A Retrospective Look at my Home Network Progression
If you've spent any time in the world of cyber security, you'll know that one of the things expected is continuous learning. As a security professional you are expected to live and breathe this stuff. I've found that some of my greatest learning moments come from when I am building and working on my network. I'd learn about something at work and decide to come home and see if I can replicate it there. Thankfully my wife had the patience of a Saint as I broke the network multiple times. I thought it might be fun to look back at my network over time
Back when I first moved out on my own (before I started my career in Cyber Security) I didn't really have an understanding of networking or Cyber. I thought I understood computers pretty well, but boy was I wrong. Unfortunately, at this time I didn't bother making a network map so this map is based off my memory from years and years ago.
My network back in those days was very simple, I didn't have very many devices back then. What I had was two routers connected together in a Double NAT (although I didn't know that at the time). None of my devices needed to talk to each other so I never noticed what was happening in the background.
I first began to discover the problem when I needed to print from main PC and I couldn't. I called Epson tech support to try and troubleshoot my issue. The tech support person had me run print a network test page from the printer and then run an ipconfig on my PC. He pointed out that the gateway was different. Although I didn't understand subnetting I knew that each router created a different gateway. So, I knew that needed to move the printer to the other router.
That was the start of my researching on networks and cyber in general; something that would continue on through my career.
Sometime passed (around 8 months if I'm remembering correctly) and I found a mentor. I started my first job in Cyber security and delved heavily into learning networking. My mentor was a very senior analyst of 18 years. He taught classes to all the new analysts that covered the basics of networking. I soaked up his knowledge and began to rebuild my network. I also attended SANS SEC401 and got my GSEC cert.
Between these two things I started to work on my network. I had begun to learn about defense in depth. This is also around the time I learned about pihole (which will feature prominently in my networks from now on).
What I clearly didn't know was how to make a decent diagram. This was made in Powerpoint and featured random colors that made no sense.
It's pretty much the same as my original network 2 but this time I tried to add more colors to define things. At this point in my live I was learning about Mikrotik devices. spanning ports, and PXE booting. What I was trying to do with this network was to have the Microtik switch copy all network traffic over a span port to my IDS (running on a RPI3b+). I also had an old laptop that couldn't run windows anymore. I wanted that laptop to PXE boot Linux (Mint Cinnamon) off a NAS.
My house still wasn't as interconnected as it is now. At this point I was mainly focused with setting up security and getting every device I could off Wi-Fi and onto ethernet. There were unfortunately some things I couldn't get working. While I got the PXE boot working it wasn't working the way I wanted.

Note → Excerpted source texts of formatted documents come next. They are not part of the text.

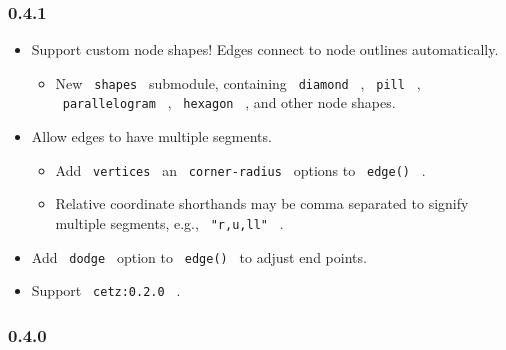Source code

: \subsubsection{0.4.1}\label{section-7}

\begin{itemize}
\tightlist
\item
  Support custom node shapes! Edges connect to node outlines
  automatically.

  \begin{itemize}
  \tightlist
  \item
    New \texttt{\ shapes\ } submodule, containing \texttt{\ diamond\ } ,
    \texttt{\ pill\ } , \texttt{\ parallelogram\ } ,
    \texttt{\ hexagon\ } , and other node shapes.
  \end{itemize}
\item
  Allow edges to have multiple segments.

  \begin{itemize}
  \tightlist
  \item
    Add \texttt{\ vertices\ } an \texttt{\ corner-radius\ } options to
    \texttt{\ edge()\ } .
  \item
    Relative coordinate shorthands may be comma separated to signify
    multiple segments, e.g., \texttt{\ "r,u,ll"\ } .
  \end{itemize}
\item
  Add \texttt{\ dodge\ } option to \texttt{\ edge()\ } to adjust end
  points.
\item
  Support \texttt{\ cetz:0.2.0\ } .
\end{itemize}

\subsubsection{0.4.0}\label{section-8}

I would eventually scrap it in my next iteration.
Right off the bat you can see that I figured out to access a proper diagram editing software (draw.io, now known as app.diagrams.net); however, as I'm sure it's painfully clear, just because you know how to access a diagram system doesn't mean you can make it appealing. The dark blue background is awful, things are different sizes randomly, there's odd colors for no reason, icons don't make sense (what is that printer icon?); this whole thing was a mess.
I really hate this diagram but that's why this historical look is so entertaining; it gives me a look back at how I've advanced overtime.
Where do I start with this one? I went less specific with this one but I added more technology. During this time I was going after my CCNA Cyber Operations.
I bought 3 Mikrotik hAP ACs and was learning how to configure them in CAPsMAN configuration. The 3 Wi-Fi nodes in this image are all those Mikrotiks. I really like Mikrotik routers, they're a swiss army knife of networking, but good god are they difficult to learn. I finally found someone who makes really good instructional videos on Youtube. His name is TKSJa and he's fantastic, highly recommend.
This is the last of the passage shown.